The pure potency of Piyush Pandey

While India tried to match and westernize advertising, it was Piyush who showed us that rural India, folk music and local jokes could entertainingly tell brand stories.

An illustration by artist Pranali Katkar showcases the iconic brands Pandey worked on throughout his career

On Friday morning, I was startled by the flurry of messages on WhatsApp groups from people I knew during my time at Ogilvy as a copywriting intern. Texts from creatives I had worked with years ago in India and hadn’t connected with for over a decade that read “Piyush has passed.” 

As I struggled to open my eyes, the phone screen blurred with misty eyes. All of us are one in our grief over the loss of a human behind the very loved ad-man. 

Piyush Pandey was to us what he was to anyone who ever got a chance to meet him: Kind—yet assertive—and welcoming, as if Ogilvy Mumbai was his home. And it was. We—the gaggle of interns—joined the rest of the office to move from Lower Parel (a central business hub in Mumbai) to Goregaon (a secluded suburb at the time). The move was a big one for the morale of his whole office and he did what was never required of someone with his title or seniority—stopped by the cubicles to check if his team was in need of packing supplies or a pep talk. 

Piyush had his finger on the pulse of his team and an even stronger hold on the pulse of his client’s consumer. 

When Piyush liked someone’s work, they’d be dancing for a while because praise from Piyush was rare—usually a nod, followed by a warm smile. When one of our fellow interns showed up in an eclectic outfit one day and Piyush went “excellent aesthetic and design,” you better believe the intern smiled all week. 

That was the kind of genuine respect his personality demanded, and yet he was not the one for hierarchy. I remember when a new junior writer started at Ogilvy and entered the elevator with Piyush and I on a Monday morning, the newbie immediately greeted Piyush with a, “Morning sir.” He responded, “You’re probably new here. But nobody calls me sir here. I’m Piyush and it’s great to meet you. Welcome.” I remember being amused that just by the writer’s greeting, he figured she was new and wanted to set the protocol to be casual. It was so rare in the colonial work culture of my motherland, where sirs and ma’ams were everywhere. And then there was just “Piyush.” 

Piyush’s legacy is profound. Rahul Da Cunha, an Indian ad writer and playwright, rightly said, “Modern Indian advertising is divided into two eras—pre-Piyush and post-Piyush.” While India tried to match and westernise advertising, it was Piyush who showed us that rural Indiafolk music and local jokes could entertainingly tell brand stories. He strummed the heartstrings of the Indian consumer in the most subtle yet persuasive fashion. 

Piyush’s musical ear was fine-tuned to the hearts of the common people of India. Decades later, his ads are a part of pop culture, brands he shaped are part of every Indian home and his words powerfully continue to eradicate the epidemic of polio from the country. So if we ever needed proof that words and ideas could change the world, Piyush was a living example.

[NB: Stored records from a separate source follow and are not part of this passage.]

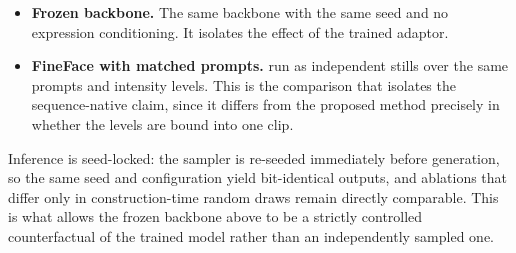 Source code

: \begin{itemize}
    \item \textbf{Frozen backbone.} The same backbone with the same seed and no expression
    conditioning. It isolates the effect of the trained adaptor.
    \item \textbf{FineFace with matched prompts.} \citet{varanka2024fineface} run as
    independent stills over the same prompts and intensity levels. This is the comparison
    that isolates the sequence-native claim, since it differs from the proposed method
    precisely in whether the levels are bound into one clip.
\end{itemize}
Inference is seed-locked: the sampler is re-seeded immediately before generation, so the
same seed and configuration yield bit-identical outputs, and ablations that differ only in
construction-time random draws remain directly comparable. This is what allows the frozen
backbone above to be a strictly controlled counterfactual of the trained model rather than
an independently sampled one.
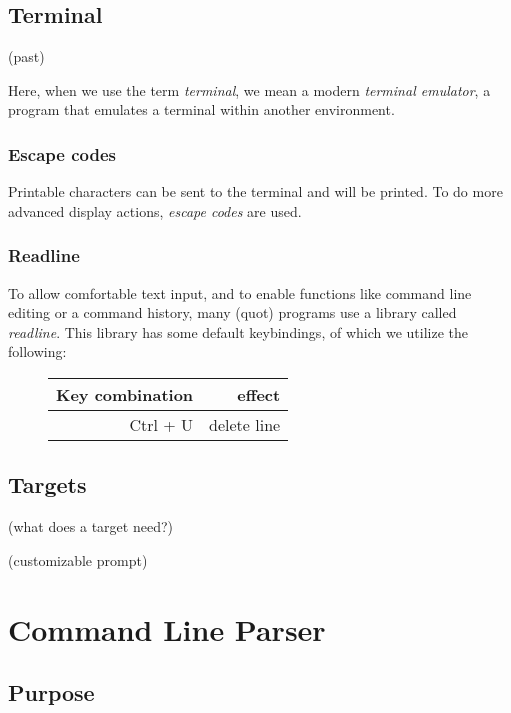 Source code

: \documentclass[twoside]{scrreprt}
\begin{document}
\section{Terminal}

(past)

Here, when we use the term \emph{terminal}, we mean a modern \emph{terminal emulator}, a program that emulates a terminal within another environment.

\subsection{Escape codes}

Printable characters can be sent to the terminal and will be printed. To do more advanced display actions, \emph{escape codes} are used.

\subsection{Readline}

To allow comfortable text input, and to enable functions like command line editing or a command history, many (quot) programs use a library called \emph{readline}. This library has some default keybindings, of which we utilize the following:

\begin{figure}
    \begin{tabular}{r|r}
        Key combination & effect \\
        \hline
        Ctrl + U & delete line \\
    \end{tabular}
\end{figure}

\section{Targets}

(what does a target need?)

(customizable prompt)

\chapter{Command Line Parser}

\section{Purpose}
\end{document}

Photo: Lalita Salgaokar with the late Piyush Pandey

How often does a brand mourn the loss of the advertising mind that shaped it? Cadbury, a multinational company, expressed sincere grief at losing the creativity that reshaped the candy category in Indian markets. Indian culture considers “sweet” as eaten when something positive occurs—like a wedding, a promotion or an engagement. Cadbury would’ve never cracked this Indian code had it not been for the genius of 'Kuch meetha ho jaaye', loosely/poorly translated to “Let’s have something sweet.” It was the creative flight from seeing candy as a chocolate to seeing it as a celebration of a sweet moment—something so entrenched in Indian culture.

I was living in the U.S. for some time when I saw Piyush walking the Palais at Cannes a few years ago. I ran up to him to proudly declare that I was a graduate of the Piyush Ad School long before graduating from Miami Ad School. He laughed his famed roaring laugh. 

As we, creatives, planners, strategists, consumers and brands, mourn the loss of a great, generous human, we also mourn the loss of a creative mind who taught us that “everyday speak” and “heart” in stories can make a dent in the universe. Piyush certainly left a dent in ours.


Lalita Salgaokar is an advertising creative director and journalist. She moved across continents from the hustle of Mumbai to the hustle of New York City and has both ad agencies and in-house marketing departments.